• [Directions for this task]: Exactly the lines from the line containing "信号はもはやエネルギーキャリアではなく、局所プロセスを開始するトリガーである。" through the last line of the entries below should appear in the answer, reproduced verbatim.
────────
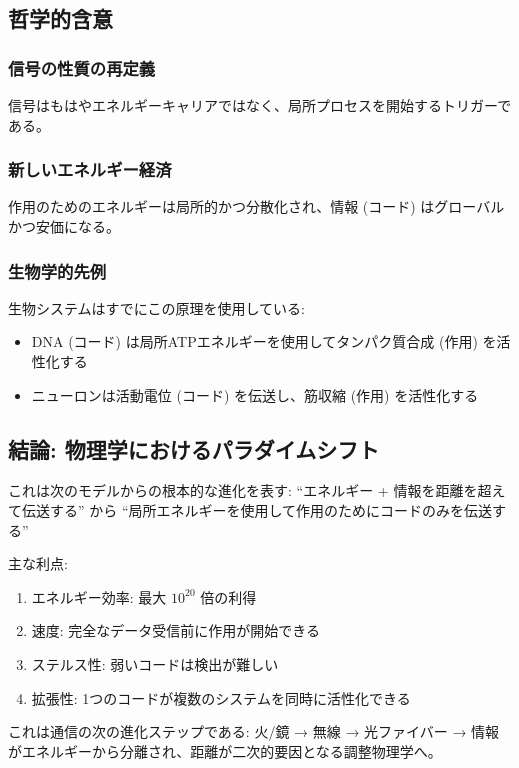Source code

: \documentclass[11pt,a4paper]{article}
\begin{document}
	\subsection{哲学的含意}
	
	\subsubsection{信号の性質の再定義}
	信号はもはやエネルギーキャリアではなく、局所プロセスを開始するトリガーである。
	
	\subsubsection{新しいエネルギー経済}
	作用のためのエネルギーは局所的かつ分散化され、情報 (コード) はグローバルかつ安価になる。
	
	\subsubsection{生物学的先例}
	生物システムはすでにこの原理を使用している:
	\begin{itemize}
		\item DNA (コード) は局所ATPエネルギーを使用してタンパク質合成 (作用) を活性化する
		\item ニューロンは活動電位 (コード) を伝送し、筋収縮 (作用) を活性化する
	\end{itemize}
	
	\subsection{結論: 物理学におけるパラダイムシフト}
	
	これは次のモデルからの根本的な進化を表す:
	``エネルギー + 情報を距離を超えて伝送する''
	から
	``局所エネルギーを使用して作用のためにコードのみを伝送する''
	
	主な利点:
	\begin{enumerate}
		\item エネルギー効率: 最大 $10^{20}$ 倍の利得
		\item 速度: 完全なデータ受信前に作用が開始できる
		\item ステルス性: 弱いコードは検出が難しい
		\item 拡張性: 1つのコードが複数のシステムを同時に活性化できる
	\end{enumerate}
	
	これは通信の次の進化ステップである: 火/鏡 → 無線 → 光ファイバー → 情報がエネルギーから分離され、距離が二次的要因となる調整物理学へ。
	
\end{document}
────────
• [Finished exercise]:
	信号はもはやエネルギーキャリアではなく、局所プロセスを開始するトリガーである。
	
	\subsubsection{新しいエネルギー経済}
	作用のためのエネルギーは局所的かつ分散化され、情報 (コード) はグローバルかつ安価になる。
	
	\subsubsection{生物学的先例}
	生物システムはすでにこの原理を使用している:
	\begin{itemize}
		\item DNA (コード) は局所ATPエネルギーを使用してタンパク質合成 (作用) を活性化する
		\item ニューロンは活動電位 (コード) を伝送し、筋収縮 (作用) を活性化する
	\end{itemize}
	
	\subsection{結論: 物理学におけるパラダイムシフト}
	
	これは次のモデルからの根本的な進化を表す:
	``エネルギー + 情報を距離を超えて伝送する''
	から
	``局所エネルギーを使用して作用のためにコードのみを伝送する''
	
	主な利点:
	\begin{enumerate}
		\item エネルギー効率: 最大 $10^{20}$ 倍の利得
		\item 速度: 完全なデータ受信前に作用が開始できる
		\item ステルス性: 弱いコードは検出が難しい
		\item 拡張性: 1つのコードが複数のシステムを同時に活性化できる
	\end{enumerate}
	
	これは通信の次の進化ステップである: 火/鏡 → 無線 → 光ファイバー → 情報がエネルギーから分離され、距離が二次的要因となる調整物理学へ。
	
\end{document}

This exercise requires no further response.